The main story last week was the announcement by Westpac to increase its variable owner occupied and investor lending rates by 20 basis points due to the increased regulatory requirements for mortgages – the first increase in owner occupier rates in five years. This accompanied the announcement of a 6% increase in Westpac’s statutory net profit (to $8bn) and the plans to raise $3.5bn of capital through a heavily (13.6%) discounted share issue. At the end of July, Westpac (and most of its peers) raised rates for investor lending by 27 basis points to counter the specific (APRA’s 10% hurdle) risks to this lending segment. Focus will now turn to the other banks to see if they respond to the Westpac lead and also increase lending rates.

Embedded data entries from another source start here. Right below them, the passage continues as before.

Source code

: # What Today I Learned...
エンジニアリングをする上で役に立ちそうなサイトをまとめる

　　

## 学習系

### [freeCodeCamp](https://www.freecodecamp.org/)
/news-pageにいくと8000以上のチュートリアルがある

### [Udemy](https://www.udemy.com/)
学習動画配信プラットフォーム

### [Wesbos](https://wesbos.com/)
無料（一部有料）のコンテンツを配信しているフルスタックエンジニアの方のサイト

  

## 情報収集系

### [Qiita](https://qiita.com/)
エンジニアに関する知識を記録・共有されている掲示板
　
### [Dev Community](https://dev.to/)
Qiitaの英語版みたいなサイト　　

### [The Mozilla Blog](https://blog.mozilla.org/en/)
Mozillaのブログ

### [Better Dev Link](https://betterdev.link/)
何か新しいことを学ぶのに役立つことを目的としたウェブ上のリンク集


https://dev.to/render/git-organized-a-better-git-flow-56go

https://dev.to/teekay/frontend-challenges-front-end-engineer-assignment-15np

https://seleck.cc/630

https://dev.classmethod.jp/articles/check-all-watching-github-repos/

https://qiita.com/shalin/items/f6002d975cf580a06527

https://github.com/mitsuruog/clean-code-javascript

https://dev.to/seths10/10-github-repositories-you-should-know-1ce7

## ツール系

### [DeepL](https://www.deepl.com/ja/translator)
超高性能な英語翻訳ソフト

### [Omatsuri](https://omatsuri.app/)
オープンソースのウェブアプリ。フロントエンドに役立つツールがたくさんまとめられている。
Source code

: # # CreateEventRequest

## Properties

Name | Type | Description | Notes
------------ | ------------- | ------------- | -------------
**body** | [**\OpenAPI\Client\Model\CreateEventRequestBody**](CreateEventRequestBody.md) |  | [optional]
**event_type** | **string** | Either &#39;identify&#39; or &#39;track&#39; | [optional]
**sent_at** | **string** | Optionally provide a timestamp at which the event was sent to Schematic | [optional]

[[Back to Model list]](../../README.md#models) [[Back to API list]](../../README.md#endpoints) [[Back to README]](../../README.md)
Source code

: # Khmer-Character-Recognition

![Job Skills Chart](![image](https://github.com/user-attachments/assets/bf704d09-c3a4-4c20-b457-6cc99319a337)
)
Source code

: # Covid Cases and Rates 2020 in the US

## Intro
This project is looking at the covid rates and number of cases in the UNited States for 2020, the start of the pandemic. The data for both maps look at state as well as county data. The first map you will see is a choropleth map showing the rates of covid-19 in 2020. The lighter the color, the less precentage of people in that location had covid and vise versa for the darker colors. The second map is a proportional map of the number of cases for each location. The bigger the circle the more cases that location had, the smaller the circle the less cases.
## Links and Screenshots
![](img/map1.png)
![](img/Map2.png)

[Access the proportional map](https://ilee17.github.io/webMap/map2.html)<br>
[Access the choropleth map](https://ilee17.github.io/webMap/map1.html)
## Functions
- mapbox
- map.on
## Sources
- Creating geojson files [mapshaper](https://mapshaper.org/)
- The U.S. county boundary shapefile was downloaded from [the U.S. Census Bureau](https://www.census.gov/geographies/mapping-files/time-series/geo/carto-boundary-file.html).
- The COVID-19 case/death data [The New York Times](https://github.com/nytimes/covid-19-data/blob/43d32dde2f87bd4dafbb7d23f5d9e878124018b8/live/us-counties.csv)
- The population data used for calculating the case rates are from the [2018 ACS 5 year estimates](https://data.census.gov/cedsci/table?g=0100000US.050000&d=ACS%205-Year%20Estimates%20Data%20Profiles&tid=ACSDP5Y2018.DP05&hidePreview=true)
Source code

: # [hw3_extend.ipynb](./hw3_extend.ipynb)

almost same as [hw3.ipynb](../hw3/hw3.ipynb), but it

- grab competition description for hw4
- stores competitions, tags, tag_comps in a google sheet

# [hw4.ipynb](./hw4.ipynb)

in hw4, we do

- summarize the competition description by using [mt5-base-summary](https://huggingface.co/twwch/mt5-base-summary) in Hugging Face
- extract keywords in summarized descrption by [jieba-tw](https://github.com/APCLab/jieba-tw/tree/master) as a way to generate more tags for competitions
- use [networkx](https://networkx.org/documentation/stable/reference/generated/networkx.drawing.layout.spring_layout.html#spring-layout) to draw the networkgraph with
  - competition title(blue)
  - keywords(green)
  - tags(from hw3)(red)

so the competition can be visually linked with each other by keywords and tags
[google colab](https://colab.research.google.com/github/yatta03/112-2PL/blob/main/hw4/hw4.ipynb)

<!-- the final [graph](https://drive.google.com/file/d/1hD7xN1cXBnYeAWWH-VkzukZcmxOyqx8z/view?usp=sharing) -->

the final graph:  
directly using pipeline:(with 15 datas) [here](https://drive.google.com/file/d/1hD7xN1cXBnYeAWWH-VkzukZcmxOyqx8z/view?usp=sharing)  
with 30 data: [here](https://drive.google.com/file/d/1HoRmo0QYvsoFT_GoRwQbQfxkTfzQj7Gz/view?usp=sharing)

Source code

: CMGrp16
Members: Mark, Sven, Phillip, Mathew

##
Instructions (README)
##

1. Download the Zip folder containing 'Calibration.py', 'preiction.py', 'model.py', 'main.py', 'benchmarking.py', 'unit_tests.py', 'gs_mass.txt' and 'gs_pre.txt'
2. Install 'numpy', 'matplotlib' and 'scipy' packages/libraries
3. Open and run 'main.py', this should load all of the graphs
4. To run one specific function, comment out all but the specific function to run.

The problem for the economy is that this rate rise is a blow to the 40% of Australian households who have a mortgage and therefore it will be a hit to spending. If the Reserve Bank is looking to offset this and the flow-on effect to household budgets and consumer spending, then the RBA may have to cut the official cash rate once again.
It appears that the RBA was expecting some movement in mortgage rates, with the RBA Governor noting in response to a question on capital requirements after a speech in July that: “So I would imagine it will result in some rise in mortgage rates from the major banks, it’s supposed to, that’s the point.” While the move by Westpac (and only Westpac at the time of writing) may not justify a rate cut, nonetheless markets have reacted by increasing the probability of a rate cut this year to over 60%, up from 45% last week.